Ditto had the distinctive odor of alcohol. I don’t recall whether mimeo had a specific or consistent smell; different companies’ inks may have smelled different. But I never associated mimeo with a particularly pleasant smell, unlike ditto.

Likewise. But quickly moved onto Rapidograph pens. The pens in the set pictured had to be dipped in ink.

At least they never clogged. Radiograph pens are like inkjet printers…little precious prima donnas that require your daily usage otherwise they get upset and clog. The larger ones are not such a concern, but the thin ones we like so much can clog to the point of being unrecoverable.

I would be more concerned about the ionizing radiation.

Gawd, ain’t that the truth. I used a 0000 for years. Used it for tiny, tiny text.

I used the drafting set with graphite that clamped in (same as in the drawing compass), then inked the lines with Rapidographs. They were better than India ink pens but nibs did clog, so I’d soak them in hot water. I tried nail polish remover once: goodbye nib.

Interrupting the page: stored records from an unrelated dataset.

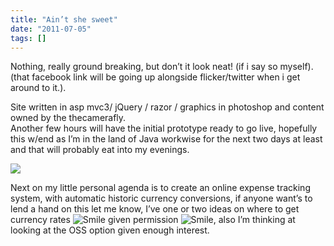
 ```yaml
---
title: "Ain’t she sweet"
date: "2011-07-05"
tags: []
---
```


Nothing, really ground breaking, but don’t it look neat! (if i say so myself). (that facebook link will be going up alongside flicker/twitter when i get around to it.).

Site written in asp mvc3/ jQuery / razor / graphics in photoshop and content owned by the thecamerafly.   
Another few hours will have the initial prototype ready to go live, hopefully this w/end as I’m in the land of Java workwise for the next two days at least and that will probably eat into my evenings.

![](/images//blog/image.axd?picture=image_thumb_68.png)

Next on my little personal agenda is to create an online expense tracking system, with automatic historic currency conversions, if anyone want’s to lend a hand on this let me know, I’ve one or two ideas on where to get currency rates ![Smile](/blog/image.axd?picture=wlEmoticon-smile_5.png) given permission ![Smile](/blog/image.axd?picture=wlEmoticon-smile_5.png), also I’m thinking at looking at the OSS option given enough interest.
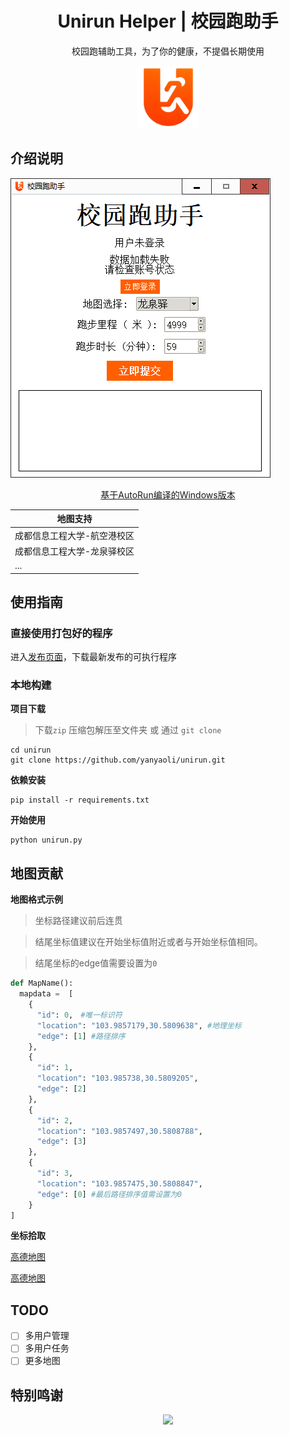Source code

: <h1 align='center'>
  Unirun Helper | 校园跑助手
</h1>

<p align='center'>
 校园跑辅助工具，为了你的健康，不提倡长期使用
</p>

<div align='center'>
  <img src="./files/logo.png" width=100px height=100px>
</div>

## 介绍说明

![intro](./files/intro.jpg)

<div align='center'>
    <a href="https://github.com/msojocs/AutoRun">基于AutoRun编译的Windows版本</a>
</div>

| 地图支持                    |
| --------------------------- |
| 成都信息工程大学-航空港校区 |
| 成都信息工程大学-龙泉驿校区 |
| ...                         |

## 使用指南

### 直接使用打包好的程序

进入[发布页面](https://github.com/yanyaoli/unirun/releases/)，下载最新发布的可执行程序


### 本地构建

**项目下载**

> 下载`zip` 压缩包解压至文件夹 或 通过 `git clone`

```shell
cd unirun
git clone https://github.com/yanyaoli/unirun.git
```

**依赖安装**

```shell
pip install -r requirements.txt
```

**开始使用**

```shell
python unirun.py
```

## 地图贡献

**地图格式示例**

> 坐标路径建议前后连贯

> 结尾坐标值建议在开始坐标值附近或者与开始坐标值相同。

> 结尾坐标的edge值需要设置为```0```

```python
def MapName():
  mapdata =  [
    {
      "id": 0,　#唯一标识符
      "location": "103.9857179,30.5809638", #地理坐标
      "edge": [1] #路径排序
    },
    {
      "id": 1,
      "location": "103.985738,30.5809205",
      "edge": [2]
    },
    {
      "id": 2,
      "location": "103.9857497,30.5808788",
      "edge": [3]
    },
    {
      "id": 3,
      "location": "103.9857475,30.5808847",
      "edge": [0] #最后路径排序值需设置为0
    }
]
```

**坐标拾取**

[高德地图](https://lbs.gaode.com/console/show/picker) 

[高德地图](https://lbs.amap.com/tools/picker)

## TODO

- [ ] 多用户管理
- [ ] 多用户任务
- [ ] 更多地图

## 特别鸣谢

<p align='center'>
  <a href="https://github.com/yanyaoli/unirun/graphs/contributors">
    <img src="https://contrib.rocks/image?repo=yanyaoli/unirun">
  </a>
</p>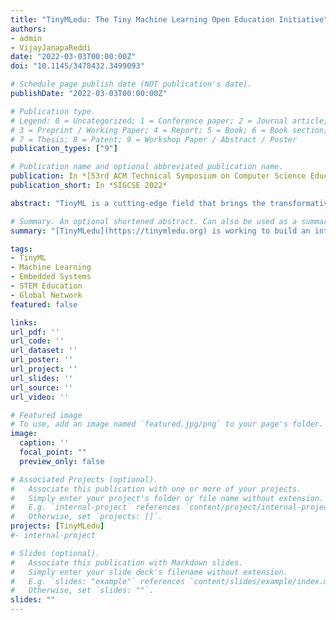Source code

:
 ```yaml
---
title: "TinyMLedu: The Tiny Machine Learning Open Education Initiative"
authors:
- admin
- VijayJanapaReddi
date: "2022-03-03T00:00:00Z"
doi: "10.1145/3478432.3499093"

# Schedule page publish date (NOT publication's date).
publishDate: "2022-03-03T00:00:00Z"

# Publication type.
# Legend: 0 = Uncategorized; 1 = Conference paper; 2 = Journal article;
# 3 = Preprint / Working Paper; 4 = Report; 5 = Book; 6 = Book section;
# 7 = Thesis; 8 = Patent; 9 = Workshop Paper / Abstract / Poster
publication_types: ["9"]

# Publication name and optional abbreviated publication name.
publication: In *[53rd ACM Technical Symposium on Computer Science Education (SIGCSE 2022)](https://sigcse2022.sigcse.org/)*
publication_short: In *SIGCSE 2022*

abstract: "TinyML is a cutting-edge field that brings the transformative power of machine learning (ML) to the performance and power-constrained domain of embedded systems. This opens new avenues of opportunity for a smarter and cheaper internet of things (IoT). TinyML is also a great educational tool as it touches on topics from across the computer science curriculum, ranging from machine learning to embedded systems. [TinyMLedu](https://tinymledu.org) is working to build an international coalition of researchers and practitioners advancing TinyML in the developing world, and to develop and share high-quality, open-access educational materials globally. To date, we have helped launch two courses derived from our materials, taught in Portuguese in Brazil, held an outreach workshop for middle and high school teachers and students of the Navajo nation, and launched an Academic Network of over 20 universities from around the globe. Moving forward we want to grow our impact by helping develop more workshops and courses, in more languages, targeting an even broader audience, to introduce the world to TinyML."

# Summary. An optional shortened abstract. Can also be used as a summary for an extended abstract or poster etc.
summary: "[TinyMLedu](https://tinymledu.org) is working to build an international coalition of researchers and practitioners advancing TinyML in the developing world, and to develop and share high-quality, open-access educational materials globally."

tags:
- TinyML
- Machine Learning
- Embedded Systems
- STEM Education
- Global Network
featured: false

links:
url_pdf: ''
url_code: ''
url_dataset: ''
url_poster: ''
url_project: ''
url_slides: ''
url_source: ''
url_video: ''

# Featured image
# To use, add an image named `featured.jpg/png` to your page's folder. 
image:
  caption: ''
  focal_point: ""
  preview_only: false

# Associated Projects (optional).
#   Associate this publication with one or more of your projects.
#   Simply enter your project's folder or file name without extension.
#   E.g. `internal-project` references `content/project/internal-project/index.md`.
#   Otherwise, set `projects: []`.
projects: [TinyMLedu]
#- internal-project

# Slides (optional).
#   Associate this publication with Markdown slides.
#   Simply enter your slide deck's filename without extension.
#   E.g. `slides: "example"` references `content/slides/example/index.md`.
#   Otherwise, set `slides: ""`.
slides: ""
---
```


<!-- {{% alert note %}}
Click the *Cite* button above to demo the feature to enable visitors to import publication metadata into their reference management software.
{{% /alert %}}

{{% alert note %}}
Click the *Slides* button above to demo Academic's Markdown slides feature.
{{% /alert %}} -->

<!-- Supplementary notes can be added here, including [code and math](https://sourcethemes.com/academic/docs/writing-markdown-latex/). -->

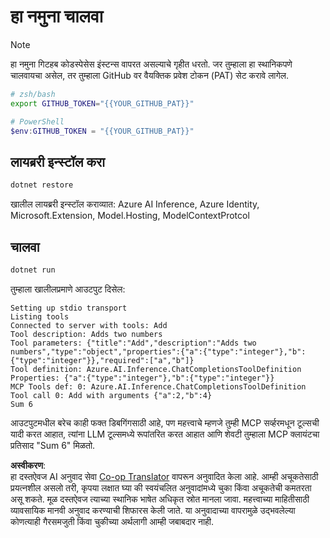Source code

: <!--
CO_OP_TRANSLATOR_METADATA:
{
  "original_hash": "c40c54fa74ded9c223bc0ebfc8a2de7c",
  "translation_date": "2025-07-13T19:02:30+00:00",
  "source_file": "03-GettingStarted/03-llm-client/solution/dotnet/README.md",
  "language_code": "mr"
}
-->
# हा नमुना चालवा

> [!NOTE]
> हा नमुना गिटहब कोडस्पेसेस इंस्टन्स वापरत असल्याचे गृहीत धरतो. जर तुम्हाला हा स्थानिकपणे चालवायचा असेल, तर तुम्हाला GitHub वर वैयक्तिक प्रवेश टोकन (PAT) सेट करावे लागेल.
>
> ```bash
> # zsh/bash
> export GITHUB_TOKEN="{{YOUR_GITHUB_PAT}}"
> ```
>
> ```powershell
> # PowerShell
> $env:GITHUB_TOKEN = "{{YOUR_GITHUB_PAT}}"
> ```

## लायब्ररी इन्स्टॉल करा

```sh
dotnet restore
```

खालील लायब्ररी इन्स्टॉल कराव्यात: Azure AI Inference, Azure Identity, Microsoft.Extension, Model.Hosting, ModelContextProtcol

## चालवा

```sh 
dotnet run
```

तुम्हाला खालीलप्रमाणे आउटपुट दिसेल:

```text
Setting up stdio transport
Listing tools
Connected to server with tools: Add
Tool description: Adds two numbers
Tool parameters: {"title":"Add","description":"Adds two numbers","type":"object","properties":{"a":{"type":"integer"},"b":{"type":"integer"}},"required":["a","b"]}
Tool definition: Azure.AI.Inference.ChatCompletionsToolDefinition
Properties: {"a":{"type":"integer"},"b":{"type":"integer"}}
MCP Tools def: 0: Azure.AI.Inference.ChatCompletionsToolDefinition
Tool call 0: Add with arguments {"a":2,"b":4}
Sum 6
```

आउटपुटमधील बरेच काही फक्त डिबगिंगसाठी आहे, पण महत्त्वाचे म्हणजे तुम्ही MCP सर्व्हरमधून टूल्सची यादी करत आहात, त्यांना LLM टूल्समध्ये रूपांतरित करत आहात आणि शेवटी तुम्हाला MCP क्लायंटचा प्रतिसाद "Sum 6" मिळतो.

**अस्वीकरण**:  
हा दस्तऐवज AI अनुवाद सेवा [Co-op Translator](https://github.com/Azure/co-op-translator) वापरून अनुवादित केला आहे. आम्ही अचूकतेसाठी प्रयत्नशील असलो तरी, कृपया लक्षात घ्या की स्वयंचलित अनुवादांमध्ये चुका किंवा अचूकतेची कमतरता असू शकते. मूळ दस्तऐवज त्याच्या स्थानिक भाषेत अधिकृत स्रोत मानला जावा. महत्त्वाच्या माहितीसाठी व्यावसायिक मानवी अनुवाद करण्याची शिफारस केली जाते. या अनुवादाच्या वापरामुळे उद्भवलेल्या कोणत्याही गैरसमजुती किंवा चुकीच्या अर्थलागी आम्ही जबाबदार नाही.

Yeah. We had one of those ultra sonic cleaners. They still failed beyond recovery though

Not as a printer, but back in the 70s, my dad had an IBM computer terminal in our house, so he could do remote overtime work, and it used thermal technology to print everything on a continuous roll of paper.

I thought that it was called the Silent 700, but I don’t remember it being a TI product. In any case, it was very similar to that one.

fax machines and receipt printers. How did you know if the receipt printer was one? Leave the receipt in you car in LA and it would soon be a sheet of solid gray.

Thermal printer paper also seems to react interestingly to alcohol. I handled one recently right after using some hand sanitizer, and it left a perfectly-detailed thumbprint on it.

Friction from a hard object is usually enough to activate the thermal ink. Use a coin or key, scratch a line on the print side of the paper.

But at least you can read your notes in the dark. :grin:


At that time several outfits made those. I had an similar HP version on one job. I don’t recall seeing an IBM-branded one, but I bet there was such thing.

You can easily draw with your fingernails on thermal paper.

Yes, I write my mileage on gas receipts with my fingernail.

Thermal paper usually contains lots of BPA. Some people claim just handling it is bad, and perhaps it is if you handle it frequently. In any case, don’t lick or eat the thermal paper.

Yes!! I used one of those in the early 1980s - it was from TI. It had the cradle built in that you’d have to set the phone receiver into.

I was doing system support and if something crashed at night, it was a hell of a lot better than driving 15 miles to the office.

Um, they sell bottles of “Rapido-eze technical pen cleaner”; you are not supposed to soak the whole thing in a bottle of acetone.

They also had nibs with (hard) jewel points that were meant to last longer.

I think inkwells and other writing accessories are still, like typewriters, recognizable, though who knows for how much longer.